The concept of an “ugly number” may seem a bit unconventional, as we typically do not associate beauty or ugliness with numbers. However, in the context of mathematics, an ugly number refers to a specific category of numbers based on their prime factors. To understand what makes a number ugly, we need to delve into the world of prime factorization.
Prime factors are the prime numbers that can be multiplied together to obtain a given number. For example, the prime factors of 12 are 2 and 3, as 2 * 2 * 3 = 12. Similarly, the prime factors of 15 are 3 and 5, as 3 * 5 = 15.
Now, an ugly number is defined as a number whose prime factors are limited to 2, 3, and 5. In other words, if we can express a number as 2^a * 3^b * 5^c, where a, b, and c are non-negative integers, then it is considered an ugly number.
Let’s analyze the numbers from 1 to 15 to identify the ugly numbers within this range:
1: It is the smallest positive integer and has no prime factors at all. Since it does not have any prime factors, it is not considered an ugly number.
2: It is a prime number and has only one prime factor, which is 2. Since the prime factor is limited to 2, it qualifies as an ugly number.
3: It is also a prime number and has only one prime factor, which is 3. As the prime factor is limited to 3, it is an ugly number.
4: It can be expressed as 2^2, meaning it has only 2 as its prime factor. Thus, it is an ugly number.
5: Being a prime number, it has only one prime factor, which is 5. As it adheres to the limitation of prime factors, it is an ugly number.
6: It can be factored into 2 * 3, where both 2 and 3 are prime factors. Therefore, it falls under the category of ugly numbers.
7: It is a prime number and has no prime factors other than itself. Thus, it does not meet the criteria for being an ugly number.
8: It can be expressed as 2^3, meaning it has only 2 as its prime factor. Hence, it is an ugly number.
9: It can be factored into 3^2, having 3 as the only prime factor.

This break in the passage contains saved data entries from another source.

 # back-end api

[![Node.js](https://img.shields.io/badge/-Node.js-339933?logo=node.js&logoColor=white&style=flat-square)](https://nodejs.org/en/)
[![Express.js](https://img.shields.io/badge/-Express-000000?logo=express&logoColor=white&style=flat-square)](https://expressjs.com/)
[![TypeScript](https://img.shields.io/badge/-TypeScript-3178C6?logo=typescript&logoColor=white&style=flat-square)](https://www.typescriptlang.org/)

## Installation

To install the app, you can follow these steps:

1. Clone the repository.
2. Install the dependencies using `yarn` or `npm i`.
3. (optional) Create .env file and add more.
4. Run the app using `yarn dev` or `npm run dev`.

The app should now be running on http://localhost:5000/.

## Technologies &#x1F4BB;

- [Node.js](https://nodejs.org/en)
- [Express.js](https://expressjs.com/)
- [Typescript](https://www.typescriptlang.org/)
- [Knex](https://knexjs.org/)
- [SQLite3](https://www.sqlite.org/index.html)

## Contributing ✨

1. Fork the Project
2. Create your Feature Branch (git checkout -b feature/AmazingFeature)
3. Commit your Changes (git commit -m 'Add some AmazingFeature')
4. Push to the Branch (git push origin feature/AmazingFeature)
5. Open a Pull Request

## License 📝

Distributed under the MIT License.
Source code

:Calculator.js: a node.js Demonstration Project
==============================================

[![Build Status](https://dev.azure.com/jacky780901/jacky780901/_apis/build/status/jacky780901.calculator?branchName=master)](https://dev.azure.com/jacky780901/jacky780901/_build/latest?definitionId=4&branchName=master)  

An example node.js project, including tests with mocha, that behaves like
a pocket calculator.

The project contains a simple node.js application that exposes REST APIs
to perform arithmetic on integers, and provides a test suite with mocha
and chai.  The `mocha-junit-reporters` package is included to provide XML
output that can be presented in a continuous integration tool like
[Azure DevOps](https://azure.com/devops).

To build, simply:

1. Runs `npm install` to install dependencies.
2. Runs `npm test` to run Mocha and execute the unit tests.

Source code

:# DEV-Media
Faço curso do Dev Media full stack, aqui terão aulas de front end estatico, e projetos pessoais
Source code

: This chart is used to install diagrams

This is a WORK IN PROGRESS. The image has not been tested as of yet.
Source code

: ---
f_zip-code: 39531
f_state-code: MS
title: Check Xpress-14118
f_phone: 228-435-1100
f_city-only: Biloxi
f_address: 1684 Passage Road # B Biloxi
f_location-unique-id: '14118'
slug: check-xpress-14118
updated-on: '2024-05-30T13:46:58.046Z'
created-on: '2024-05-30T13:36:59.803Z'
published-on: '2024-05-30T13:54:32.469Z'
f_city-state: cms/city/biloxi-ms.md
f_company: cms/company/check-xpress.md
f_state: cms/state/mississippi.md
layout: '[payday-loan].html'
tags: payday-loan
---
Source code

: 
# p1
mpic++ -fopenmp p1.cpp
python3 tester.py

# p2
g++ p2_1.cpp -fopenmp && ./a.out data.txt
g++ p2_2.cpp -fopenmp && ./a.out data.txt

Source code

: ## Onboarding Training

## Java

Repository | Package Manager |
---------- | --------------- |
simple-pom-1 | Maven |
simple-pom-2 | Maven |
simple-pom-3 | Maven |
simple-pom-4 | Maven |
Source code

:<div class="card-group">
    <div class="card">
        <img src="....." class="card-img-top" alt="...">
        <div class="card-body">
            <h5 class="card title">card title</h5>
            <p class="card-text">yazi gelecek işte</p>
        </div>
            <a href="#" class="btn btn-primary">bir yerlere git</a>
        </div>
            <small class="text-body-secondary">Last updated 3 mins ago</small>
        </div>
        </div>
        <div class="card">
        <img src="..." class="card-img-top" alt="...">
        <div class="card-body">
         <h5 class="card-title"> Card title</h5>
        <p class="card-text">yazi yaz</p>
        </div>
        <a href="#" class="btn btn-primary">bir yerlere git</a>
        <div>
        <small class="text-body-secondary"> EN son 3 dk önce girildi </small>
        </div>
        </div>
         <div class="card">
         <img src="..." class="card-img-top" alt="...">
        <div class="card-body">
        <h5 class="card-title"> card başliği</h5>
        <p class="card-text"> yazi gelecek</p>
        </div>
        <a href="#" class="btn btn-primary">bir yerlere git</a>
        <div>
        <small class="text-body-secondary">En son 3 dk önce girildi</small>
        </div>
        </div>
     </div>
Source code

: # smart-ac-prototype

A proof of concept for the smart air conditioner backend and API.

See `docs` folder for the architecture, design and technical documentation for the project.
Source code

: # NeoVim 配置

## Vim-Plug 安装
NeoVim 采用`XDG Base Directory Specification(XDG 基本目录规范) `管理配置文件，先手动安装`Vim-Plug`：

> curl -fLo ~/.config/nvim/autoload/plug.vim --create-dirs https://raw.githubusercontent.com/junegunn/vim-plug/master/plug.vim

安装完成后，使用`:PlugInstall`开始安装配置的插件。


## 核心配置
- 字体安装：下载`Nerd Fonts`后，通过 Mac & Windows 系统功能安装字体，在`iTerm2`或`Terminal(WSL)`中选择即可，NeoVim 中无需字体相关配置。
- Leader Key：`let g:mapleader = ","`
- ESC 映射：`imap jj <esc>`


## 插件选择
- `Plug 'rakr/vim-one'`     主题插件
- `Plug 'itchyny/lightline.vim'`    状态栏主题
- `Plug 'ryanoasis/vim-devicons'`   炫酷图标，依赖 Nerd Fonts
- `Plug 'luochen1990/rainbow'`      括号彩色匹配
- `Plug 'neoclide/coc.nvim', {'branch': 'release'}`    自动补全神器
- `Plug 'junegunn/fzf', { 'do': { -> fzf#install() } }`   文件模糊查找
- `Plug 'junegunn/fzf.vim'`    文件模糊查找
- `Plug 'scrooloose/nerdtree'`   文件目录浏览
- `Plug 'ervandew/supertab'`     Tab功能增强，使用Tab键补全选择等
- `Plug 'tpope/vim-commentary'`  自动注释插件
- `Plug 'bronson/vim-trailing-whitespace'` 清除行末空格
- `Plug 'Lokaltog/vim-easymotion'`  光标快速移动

Therefore, it qualifies as an ugly number.
10: It can be expressed as 2 * 5, where both 2 and 5 are prime factors. Thus, it is an ugly number.
11: It is a prime number and does not possess any prime factors other than itself. Hence, it is not an ugly number.
12: It can be factored into 2^2 * 3, having both 2 and 3 as prime factors. Thus, it is an ugly number.
13: It is a prime number and is only divisible by 1 and itself. Therefore, it does not meet the criteria for an ugly number.
14: It can be expressed as 2 * 7, where 7 is a prime factor. As it contains a prime factor other than 2, 3, and 5, it is not an ugly number.
15: It can be factored into 3 * 5, where both 3 and 5 are prime factors. Hence, it is an ugly number.
After analyzing the numbers from 1 to 15, we find that there are 11 ugly numbers within this range: 1, 2, 3, 4, 5, 6, 8, 9, 10, 12, and 15. The remaining numbers, namely 7, 11, 13, and 14, are not considered ugly numbers due to their prime factors falling outside the limited set of 2, 3, and 5.
The concept of an ugly number is based on the prime factors of a number, specifically limited to 2, 3, and 5. While the term “ugly” may seem subjective when applied to numbers, it serves as a useful classification in mathematics to categorize numbers with specific prime factorization patterns.